Search the data for "color" and copy every matching line.

---------- DATA FOR ANALYSIS

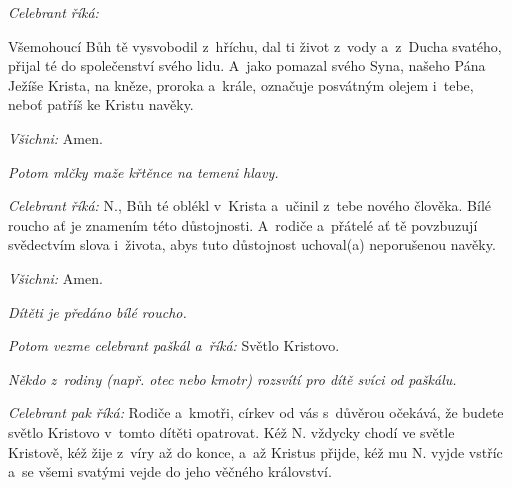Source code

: \textit{Celebrant říká:}

Všemohoucí Bůh tě vysvobodil z~hříchu, dal ti život z~vody a~z~Ducha svatého,
přijal té do společenství svého lidu.
A~jako pomazal svého Syna, našeho Pána Ježíše Krista,
na kněze, proroka a~krále, označuje posvátným olejem i~tebe, neboť patříš ke Kristu navěky.

\textit{Všichni:} Amen.

\textit{Potom mlčky maže křtěnce na temeni hlavy.}

\pars{}

\textit{Celebrant říká:} {\color{red}N.}, Bůh té oblékl v~Krista a~učinil z~tebe nového člověka.
Bílé roucho ať je znamením této důstojnosti.
A~rodiče a~přátelé ať tě povzbuzují svědectvím slova i~života,
abys tuto důstojnost uchoval(a) neporušenou navěky.

\textit{Všichni:} Amen.

\textit{Dítěti je předáno bílé roucho.}

\pars{}

\textit{Potom vezme celebrant paškál a~říká:} Světlo Kristovo.

\textit{Někdo z~rodiny (např. otec nebo kmotr) rozsvítí pro dítě svíci od paškálu.}

\textit{Celebrant pak říká:} Rodiče a~kmotři, církev od vás s~důvěrou očekává, že budete světlo Kristovo v~tomto dítěti opatrovat.
Kéž {\color{red}N.} vždycky chodí ve světle Kristově, kéž žije z~víry až do konce, a~až Kristus přijde,
kéž mu {\color{red}N.} vyjde vstříc a~se všemi svatými vejde do jeho věčného království.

--------------------

ANSWER TO THIS TASK:
\textit{Celebrant říká:} {\color{red}N.}, Bůh té oblékl v~Krista a~učinil z~tebe nového člověka.
Kéž {\color{red}N.} vždycky chodí ve světle Kristově, kéž žije z~víry až do konce, a~až Kristus přijde,
kéž mu {\color{red}N.} vyjde vstříc a~se všemi svatými vejde do jeho věčného království.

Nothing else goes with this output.